* YOUR OBJECTIVE: Please reply with one number only: how many lines in the entries below contain the string "List".

┄┄┄┄┄┄┄┄┄┄

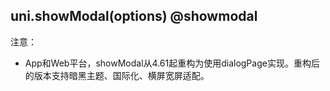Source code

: ## uni.showModal(options) @showmodal

<!-- UTSAPIJSON.showModal.description -->

<!-- UTSAPIJSON.showModal.compatibility -->

<!-- UTSAPIJSON.showModal.param -->

<!-- UTSAPIJSON.showModal.returnValue -->

<!-- UTSAPIJSON.showModal.example -->

<!-- UTSAPIJSON.showModal.tutorial -->

<!-- UTSAPIJSON.general_type.name -->

<!-- UTSAPIJSON.general_type.param -->

注意：
- App和Web平台，showModal从4.61起重构为使用dialogPage实现。重构后的版本支持暗黑主题、国际化、横屏宽屏适配。
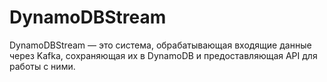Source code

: # DynamoDBStream
DynamoDBStream — это система, обрабатывающая входящие данные через Kafka, сохраняющая их в DynamoDB и предоставляющая API для работы с ними.
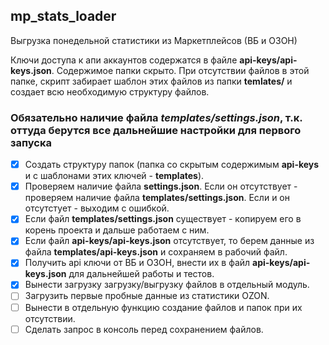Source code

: ## mp_stats_loader
Выгрузка понедельной статистики из Маркетплейсов (ВБ и ОЗОН)

Ключи доступа к апи аккаунтов содержатся в файле **api-keys/api-keys.json**. Содержимое папки скрыто. При отсутствии файлов в этой папке, скрипт забирает шаблон этих файлов из папки **temlates/** и создает всю необходимую структуру файлов.

### Обязательно наличие файла *templates/settings.json*, т.к. оттуда берутся все дальнейшие настройки для первого запуска ###

- [x] Создать структуру папок (папка со скрытым содержимым **api-keys** и с шаблонами этих ключей - **templates**).
- [x] Проверяем наличие файла **settings.json**. Если он отсутствует - проверяем наличие файла **templates/settings.json**. Если и он отсутстует - выходим с ошибкой.
- [x] Если файл **templates/settings.json** существует - копируем его в корень проекта и дальше работаем с ним.
- [x] Если файл **api-keys/api-keys.json** отсутствует, то берем данные из файла **templates/api-keys.json** и сохраняем в рабочий файл.
- [x] Получить api ключи от ВБ и ОЗОН, внести их в файл **api-keys/api-keys.json** для дальнейшей работы и тестов.
- [x] Вынести загрузку загрузку/выгрузку файлов в отдельный модуль.
- [ ] Загрузить первые пробные данные из статистики OZON.
- [ ] Вынести в отдельную функцию создание файлов и папок при их отсутствии.
- [ ] Сделать запрос в консоль перед сохранением файлов.
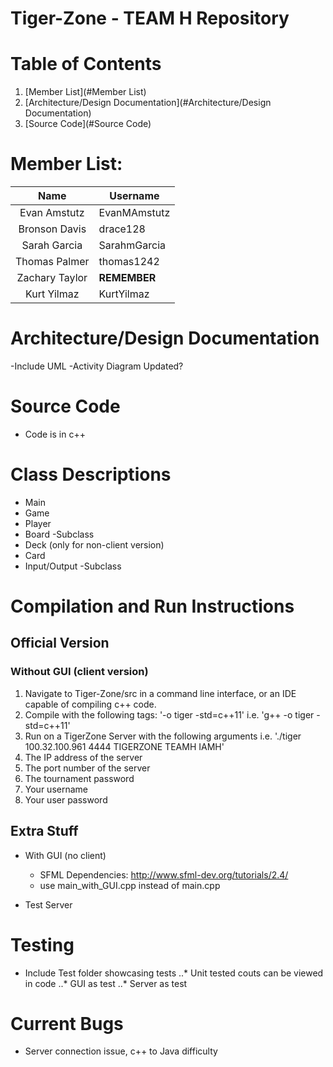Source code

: Tiger-Zone - TEAM H Repository
==================
# Table of Contents
1. [Member List](#Member List)
2. [Architecture/Design Documentation](#Architecture/Design Documentation)
3. [Source Code](#Source Code)

# Member List:

|     Name    	| Username 	    |
|:-----------:	|----------	    |
| Evan Amstutz  | EvanMAmstutz	|
| Bronson Davis | drace128 	    |
| Sarah Garcia  | SarahmGarcia  |
| Thomas Palmer | thomas1242    |
| Zachary Taylor| **REMEMBER**  |
| Kurt Yilmaz   | KurtYilmaz    |

# Architecture/Design Documentation
-Include UML
-Activity Diagram Updated?

# Source Code
- Code is in c++

# Class Descriptions
- Main
- Game
- Player
- Board
  -Subclass
- Deck (only for non-client version)
- Card
- Input/Output
  -Subclass


# Compilation and Run Instructions
## Official Version
### Without GUI (client version)
1. Navigate to Tiger-Zone/src in a command line interface, or an IDE capable of compiling c++ code.
2. Compile with the following tags: '-o tiger -std=c++11' i.e. 'g++ -o tiger -std=c++11'
3. Run on a TigerZone Server with the following arguments i.e. './tiger 100.32.100.961 4444 TIGERZONE TEAMH IAMH'
 1. The IP address of the server
 2. The port number of the server
 3. The tournament password
 4. Your username
 5. Your user password
  

## Extra Stuff
- With GUI (no client)
    - SFML Dependencies: http://www.sfml-dev.org/tutorials/2.4/
    - use main_with_GUI.cpp instead of main.cpp
  
- Test Server

# Testing
- Include Test folder showcasing tests
  ..* Unit tested couts can be viewed in code
  ..* GUI as test
  ..* Server as test
  
# Current Bugs
- Server connection issue, c++ to Java difficulty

┄┄┄┄┄┄┄┄┄┄

* TASK RESPONSE: 2